Two of the most popular development environments, Microsoft's Visual Studio and Apple's Xcode have integration with Source Code Control built right into the IDE. In Xcode, Git is supported natively. In Visual Studio, Microsoft provides support for Team Foundation Server and many third parties provide support for Git Subversion, Perforce, and Mercurial. In many of these integrated development environments, the environment will automatically check files out for you when you begin modifying them and support check in, reverting, branching right within the IDE. So let's take a look at Visual Studio.
Here we have a solution inside Visual Studio, a simple console application which has a main program and two separate features. I've gone ahead and created a project inside the Team Foundation Server on CodePlex and prepared to add this project to TFS. You can see the green plus signs right here and right here, next to each one of these things, indicating that an add is pending. But the code has not yet been checked into TFS, so let's go through that process. As you can see, it's not only here in the Source Code Control Explorer, but also over here in the Solution Explorer, the status of the files within the Version Control system are clearly indicated.
So we'll come over here to the application, and we'll select Check In Pending Changes. First, it asks if you want to save your changes to make sure that the working set on disk is updated with the contents of the working set inside the application, so we'll save that. And now we have a Pending Changes tab over here now in the Team Explorer which has a place for our commit Comment. So we'll say Initial add of ConsoleApplication1. In more sophisticated things, you can actually associate related work items, decide exactly which changes you want.
In this case, we're all set to go, we're going to click Check In. It asks us if we want to continue to check in 9 items, we'll say yes, and you can see now here it says Changeset 18686 successfully checked in. And now if we go over here and look in the Source Control Explorer, we'll see not only the folders, but we can actually see all of the files that are checked in. Here's the Properties folder, the App.config, and all of the files that we checked in. And if we come back to the Solution Explorer, we can now see this little lock icon, which means that these files are actually checked in.
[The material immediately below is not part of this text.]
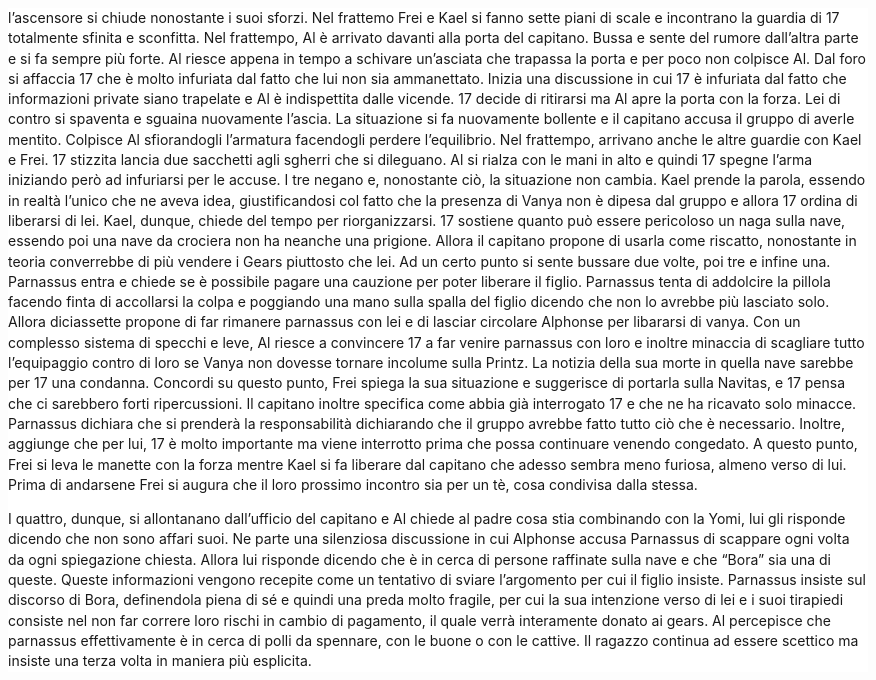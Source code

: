 l’ascensore si chiude nonostante i suoi sforzi. Nel frattemo Frei e Kael si fanno sette piani di scale e incontrano la guardia di 17 totalmente sfinita e sconfitta. Nel frattempo, Al è arrivato davanti alla porta del capitano. Bussa e sente del rumore dall’altra parte e si fa sempre più forte. Al riesce appena in tempo a schivare un’asciata che trapassa la porta e per poco non colpisce Al. Dal foro si affaccia 17 che è molto infuriata dal fatto che lui non sia ammanettato. Inizia una discussione in cui 17 è infuriata dal fatto che informazioni private siano trapelate e Al è indispettita dalle vicende. 17 decide di ritirarsi ma Al apre la porta con la forza. Lei di contro si spaventa e sguaina nuovamente l’ascia. La situazione si fa nuovamente bollente e il capitano accusa il gruppo di averle mentito. Colpisce Al sfiorandogli l’armatura facendogli perdere l’equilibrio. Nel frattempo, arrivano anche le altre guardie con Kael e Frei. 17 stizzita lancia due sacchetti agli sgherri che si dileguano. Al si rialza con le mani in alto e quindi 17 spegne l’arma iniziando però ad infuriarsi per le accuse. I tre negano e, nonostante ciò, la situazione non cambia. Kael prende la parola, essendo in realtà l’unico che ne aveva idea, giustificandosi col fatto che la presenza di Vanya non è dipesa dal gruppo e allora 17 ordina di liberarsi di lei. Kael, dunque, chiede del tempo per riorganizzarsi. 17 sostiene quanto può essere pericoloso un naga sulla nave, essendo poi una nave da crociera non ha neanche una prigione. Allora il capitano propone di usarla come riscatto, nonostante in teoria converrebbe di più vendere i Gears piuttosto che lei. Ad un certo punto si sente bussare due volte, poi tre e infine una. Parnassus entra e chiede se è possibile pagare una cauzione per poter liberare il figlio. Parnassus tenta di addolcire la pillola facendo finta di accollarsi la colpa e poggiando una mano sulla spalla del figlio dicendo che non lo avrebbe più lasciato solo. Allora diciassette propone di far rimanere parnassus con lei e di lasciar circolare Alphonse per libararsi di vanya. Con un complesso sistema di specchi e leve, Al riesce a convincere 17 a far venire parnassus con loro e inoltre minaccia di scagliare tutto l’equipaggio contro di loro se Vanya non dovesse tornare incolume sulla Printz. La notizia della sua morte in quella nave sarebbe per 17 una condanna. Concordi su questo punto, Frei spiega la sua situazione e suggerisce di portarla sulla Navitas, e 17 pensa che ci sarebbero forti ripercussioni. Il capitano inoltre specifica come abbia già interrogato 17 e che ne ha ricavato solo minacce. Parnassus dichiara che si prenderà la responsabilità dichiarando che il gruppo avrebbe fatto tutto ciò che è necessario. Inoltre, aggiunge che per lui, 17 è molto importante ma viene interrotto prima che possa continuare venendo congedato. A questo punto, Frei si leva le manette con la forza mentre Kael si fa liberare dal capitano che adesso sembra meno furiosa, almeno verso di lui. Prima di andarsene Frei si augura che il loro prossimo incontro sia per un tè, cosa condivisa dalla stessa.

I quattro, dunque, si allontanano dall’ufficio del capitano e Al chiede al padre cosa stia combinando con la Yomi, lui gli risponde dicendo che non sono affari suoi. Ne parte una silenziosa discussione in cui Alphonse accusa Parnassus di scappare ogni volta da ogni spiegazione chiesta. Allora lui risponde dicendo che è in cerca di persone raffinate sulla nave e che “Bora” sia una di queste. Queste informazioni vengono recepite come un tentativo di sviare l’argomento per cui il figlio insiste. Parnassus insiste sul discorso di Bora, definendola piena di sé e quindi una preda molto fragile, per cui la sua intenzione verso di lei e i suoi tirapiedi consiste nel non far correre loro rischi in cambio di pagamento, il quale verrà interamente donato ai gears. Al percepisce che parnassus effettivamente è in cerca di polli da spennare, con le buone o con le cattive. Il ragazzo continua ad essere scettico ma insiste una terza volta in maniera più esplicita.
If we open up one of these in order to be able to do some editing, and we start typing, you can see over here in the Solution Explorer that it has a little red check mark, which means it's checked out to me. So that's the power of using a Version Control system integrated into the IDE is you don't have to go separately to your Version Control and think about the process of using Version Control while you're developing. While using a Version Control system in an IDE can be very powerful, don't forget there will be times when it fails, so always keep the command line reference handy.